• **Task statement**
Look through the records below for the line with "Furthermore, Captime undergoes". Return that line and each one after it up to and including the line with "## Conclusion", exactly.

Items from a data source

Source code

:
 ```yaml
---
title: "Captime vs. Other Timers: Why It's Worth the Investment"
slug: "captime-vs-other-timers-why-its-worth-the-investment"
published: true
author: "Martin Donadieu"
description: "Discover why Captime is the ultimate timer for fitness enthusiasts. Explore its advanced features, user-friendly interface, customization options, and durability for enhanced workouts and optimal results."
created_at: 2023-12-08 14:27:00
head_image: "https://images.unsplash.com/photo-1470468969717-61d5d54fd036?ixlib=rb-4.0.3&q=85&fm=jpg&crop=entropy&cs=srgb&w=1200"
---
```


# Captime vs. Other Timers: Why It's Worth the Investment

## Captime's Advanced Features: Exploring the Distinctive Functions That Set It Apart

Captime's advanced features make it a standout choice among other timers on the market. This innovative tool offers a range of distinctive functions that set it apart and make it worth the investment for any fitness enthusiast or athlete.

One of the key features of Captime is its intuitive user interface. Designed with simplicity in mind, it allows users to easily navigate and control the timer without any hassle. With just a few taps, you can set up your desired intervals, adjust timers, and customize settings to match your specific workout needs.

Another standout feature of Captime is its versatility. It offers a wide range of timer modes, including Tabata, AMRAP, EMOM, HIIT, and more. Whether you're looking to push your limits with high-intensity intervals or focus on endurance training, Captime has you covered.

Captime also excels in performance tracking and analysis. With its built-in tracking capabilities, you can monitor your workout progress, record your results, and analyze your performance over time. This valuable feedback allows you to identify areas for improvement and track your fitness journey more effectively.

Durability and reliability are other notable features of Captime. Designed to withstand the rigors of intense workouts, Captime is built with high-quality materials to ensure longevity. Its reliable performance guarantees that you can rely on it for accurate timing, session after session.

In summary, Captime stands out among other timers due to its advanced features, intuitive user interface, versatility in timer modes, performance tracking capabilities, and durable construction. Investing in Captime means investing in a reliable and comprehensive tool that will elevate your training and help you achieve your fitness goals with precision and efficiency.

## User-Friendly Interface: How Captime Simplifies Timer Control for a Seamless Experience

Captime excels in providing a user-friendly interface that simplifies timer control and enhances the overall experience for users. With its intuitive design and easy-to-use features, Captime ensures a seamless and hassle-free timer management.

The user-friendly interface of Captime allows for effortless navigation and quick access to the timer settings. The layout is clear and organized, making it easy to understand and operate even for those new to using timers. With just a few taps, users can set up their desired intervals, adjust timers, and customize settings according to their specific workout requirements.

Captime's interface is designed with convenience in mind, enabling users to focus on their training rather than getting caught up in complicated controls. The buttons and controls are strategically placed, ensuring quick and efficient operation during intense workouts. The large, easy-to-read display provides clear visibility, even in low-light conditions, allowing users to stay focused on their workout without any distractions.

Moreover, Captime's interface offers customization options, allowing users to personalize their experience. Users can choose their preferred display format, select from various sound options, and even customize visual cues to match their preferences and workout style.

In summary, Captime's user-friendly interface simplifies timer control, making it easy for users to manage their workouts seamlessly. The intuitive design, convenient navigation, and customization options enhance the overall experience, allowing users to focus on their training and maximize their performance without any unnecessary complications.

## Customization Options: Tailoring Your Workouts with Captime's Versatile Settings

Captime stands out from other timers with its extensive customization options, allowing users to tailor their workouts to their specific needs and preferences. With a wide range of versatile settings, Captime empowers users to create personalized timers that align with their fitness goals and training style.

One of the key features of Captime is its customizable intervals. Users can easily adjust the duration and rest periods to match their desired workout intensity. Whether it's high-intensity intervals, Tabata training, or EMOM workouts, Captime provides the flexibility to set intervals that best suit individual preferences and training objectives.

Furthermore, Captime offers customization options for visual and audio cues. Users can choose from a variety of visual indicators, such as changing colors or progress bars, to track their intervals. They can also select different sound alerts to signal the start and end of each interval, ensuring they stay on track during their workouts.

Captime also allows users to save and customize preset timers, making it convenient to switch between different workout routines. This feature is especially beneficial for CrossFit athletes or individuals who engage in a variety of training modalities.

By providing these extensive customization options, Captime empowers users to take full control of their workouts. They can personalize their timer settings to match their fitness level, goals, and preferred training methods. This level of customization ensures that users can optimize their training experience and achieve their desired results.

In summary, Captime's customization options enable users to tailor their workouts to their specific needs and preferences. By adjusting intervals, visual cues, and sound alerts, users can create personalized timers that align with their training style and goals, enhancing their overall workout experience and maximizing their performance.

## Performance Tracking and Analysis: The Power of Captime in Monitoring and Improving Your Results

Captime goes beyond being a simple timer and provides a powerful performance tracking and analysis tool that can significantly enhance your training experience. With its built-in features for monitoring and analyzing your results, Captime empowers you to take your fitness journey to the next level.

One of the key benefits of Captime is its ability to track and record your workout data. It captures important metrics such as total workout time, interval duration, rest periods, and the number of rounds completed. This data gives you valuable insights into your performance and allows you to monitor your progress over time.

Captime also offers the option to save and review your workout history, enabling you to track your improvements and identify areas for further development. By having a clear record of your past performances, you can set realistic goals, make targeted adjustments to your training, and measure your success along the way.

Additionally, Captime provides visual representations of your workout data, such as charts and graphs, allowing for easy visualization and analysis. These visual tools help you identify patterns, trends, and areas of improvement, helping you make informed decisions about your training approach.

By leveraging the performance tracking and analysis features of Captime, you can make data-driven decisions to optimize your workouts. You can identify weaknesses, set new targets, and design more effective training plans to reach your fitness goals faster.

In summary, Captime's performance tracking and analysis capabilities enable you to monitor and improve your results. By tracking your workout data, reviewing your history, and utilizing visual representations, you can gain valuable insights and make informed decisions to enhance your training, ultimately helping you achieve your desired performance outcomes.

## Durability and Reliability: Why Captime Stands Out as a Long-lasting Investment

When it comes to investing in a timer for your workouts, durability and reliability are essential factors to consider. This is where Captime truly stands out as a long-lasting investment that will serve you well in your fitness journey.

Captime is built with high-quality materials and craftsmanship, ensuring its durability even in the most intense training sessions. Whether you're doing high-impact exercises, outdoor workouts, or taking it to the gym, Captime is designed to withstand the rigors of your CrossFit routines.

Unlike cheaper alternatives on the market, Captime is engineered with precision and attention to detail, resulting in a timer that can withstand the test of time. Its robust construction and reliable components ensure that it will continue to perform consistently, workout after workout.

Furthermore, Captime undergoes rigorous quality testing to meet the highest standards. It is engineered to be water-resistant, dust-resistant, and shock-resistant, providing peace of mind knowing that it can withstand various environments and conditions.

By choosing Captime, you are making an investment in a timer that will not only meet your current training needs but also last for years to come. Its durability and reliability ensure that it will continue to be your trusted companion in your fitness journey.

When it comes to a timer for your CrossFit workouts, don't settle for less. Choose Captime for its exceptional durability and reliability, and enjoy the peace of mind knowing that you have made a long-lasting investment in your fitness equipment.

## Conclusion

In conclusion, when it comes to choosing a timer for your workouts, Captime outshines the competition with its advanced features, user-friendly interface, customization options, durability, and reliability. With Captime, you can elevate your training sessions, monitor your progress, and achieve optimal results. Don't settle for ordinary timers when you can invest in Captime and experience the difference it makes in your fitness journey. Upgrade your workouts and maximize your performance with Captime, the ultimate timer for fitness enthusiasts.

• **Output below**
Furthermore, Captime undergoes rigorous quality testing to meet the highest standards. It is engineered to be water-resistant, dust-resistant, and shock-resistant, providing peace of mind knowing that it can withstand various environments and conditions.

By choosing Captime, you are making an investment in a timer that will not only meet your current training needs but also last for years to come. Its durability and reliability ensure that it will continue to be your trusted companion in your fitness journey.

When it comes to a timer for your CrossFit workouts, don't settle for less. Choose Captime for its exceptional durability and reliability, and enjoy the peace of mind knowing that you have made a long-lasting investment in your fitness equipment.

## Conclusion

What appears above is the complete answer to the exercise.